The last time we talked about my picky eating habits, we were tackling bell peppers, and my sister-in-law's treatment of such, with the multiple peppers, corn, and black bean salad (called, in my house, "Deb's Salad", even when I warp it out of all recognition of her original, such as adding her most dreaded food: tomatoes), which taught me to not only tolerate, but enjoy red, yellow, and orange bell peppers. It's a feat I thought I'd never conquer, and I'm pretty happy that I am now open to this new thing that I never liked as a kid.

If people can acquire a taste for stuff like beer, which is not exactly health food, I can learn to like the multiple vegetables I've thus far deemed horrible.

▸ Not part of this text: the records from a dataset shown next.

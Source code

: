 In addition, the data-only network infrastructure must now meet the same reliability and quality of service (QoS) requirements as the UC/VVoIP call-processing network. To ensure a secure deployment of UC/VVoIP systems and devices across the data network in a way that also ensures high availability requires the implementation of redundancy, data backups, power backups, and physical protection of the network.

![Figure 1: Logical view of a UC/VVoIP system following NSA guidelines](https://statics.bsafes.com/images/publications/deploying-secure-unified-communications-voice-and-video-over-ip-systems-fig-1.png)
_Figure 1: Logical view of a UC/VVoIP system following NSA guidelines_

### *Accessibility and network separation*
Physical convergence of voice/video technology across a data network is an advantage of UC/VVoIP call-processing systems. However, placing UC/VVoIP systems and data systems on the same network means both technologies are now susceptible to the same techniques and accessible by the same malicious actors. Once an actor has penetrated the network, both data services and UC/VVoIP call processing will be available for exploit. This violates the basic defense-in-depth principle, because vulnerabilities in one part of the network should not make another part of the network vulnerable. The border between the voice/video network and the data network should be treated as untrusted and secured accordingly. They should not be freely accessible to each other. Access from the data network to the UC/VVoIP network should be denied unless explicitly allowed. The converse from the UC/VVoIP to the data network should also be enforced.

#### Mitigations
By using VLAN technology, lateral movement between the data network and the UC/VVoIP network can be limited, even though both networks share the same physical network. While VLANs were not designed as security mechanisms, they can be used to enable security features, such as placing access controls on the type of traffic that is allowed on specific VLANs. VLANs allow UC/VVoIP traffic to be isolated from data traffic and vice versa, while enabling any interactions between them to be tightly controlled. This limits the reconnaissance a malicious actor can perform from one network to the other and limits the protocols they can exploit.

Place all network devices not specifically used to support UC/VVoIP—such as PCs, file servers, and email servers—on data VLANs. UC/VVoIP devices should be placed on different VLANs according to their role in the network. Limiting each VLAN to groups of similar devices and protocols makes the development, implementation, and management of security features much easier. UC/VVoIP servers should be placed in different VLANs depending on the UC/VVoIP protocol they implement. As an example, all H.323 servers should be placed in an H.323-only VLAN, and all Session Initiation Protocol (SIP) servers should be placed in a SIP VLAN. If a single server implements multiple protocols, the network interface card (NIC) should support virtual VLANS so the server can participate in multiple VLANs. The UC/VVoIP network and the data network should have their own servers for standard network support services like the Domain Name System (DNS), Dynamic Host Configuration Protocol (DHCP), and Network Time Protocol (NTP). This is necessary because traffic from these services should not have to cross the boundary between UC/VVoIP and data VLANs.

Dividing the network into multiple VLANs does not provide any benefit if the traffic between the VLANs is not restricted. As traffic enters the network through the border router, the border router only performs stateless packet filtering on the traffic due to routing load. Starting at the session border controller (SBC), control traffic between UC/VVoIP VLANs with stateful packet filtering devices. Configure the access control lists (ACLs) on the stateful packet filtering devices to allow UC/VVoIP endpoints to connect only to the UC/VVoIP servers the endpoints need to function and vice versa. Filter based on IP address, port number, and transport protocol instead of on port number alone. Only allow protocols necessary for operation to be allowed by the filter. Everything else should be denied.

Now that I've tackled peppers, I think I'm ready for aubergines. While I was visiting my friend Jamie's mum in upstate NY, there were more vegetables than I could count! They were all of excellent quality, and in abundance. Jamie commented that seeing the dinner table was like a Thanksgiving meal, with all the varieties. It really was most enjoyable.

Anyway. Her fiancee grilled the whole baby aubergines (each was the size of a small fist, but long too). They had no seeds to speak of. they were also firm to the touch when we started, and tender and juicy when finished. He served them with nothing more than a smear of tahini. That was it. No lemon juice, no herbs, no garlic, no nothing else. Just the aubergine with a bit of tahini. I liberally dosed mine with some salt, but neither he nor Jamie bothered with it. They enjoyed it as is.

It was quite tasty. The grilling brought out something different (there was apple wood in the smoking part of the grill) that regular roasting or frying doesn't quite do. The texture wasn't as slimy as I recall it being. Instead, it was cooked while retaining just a hint of firmness. And the tahini was absolutely the best complement to it ever.

I only ate one, but I think that I can bring myself to try more, as time goes on. Again, I'm not trying to rush at this, and get myself to like everything all the time, but am working, slowly but surely, at growing an appreciation for the plant kingdom.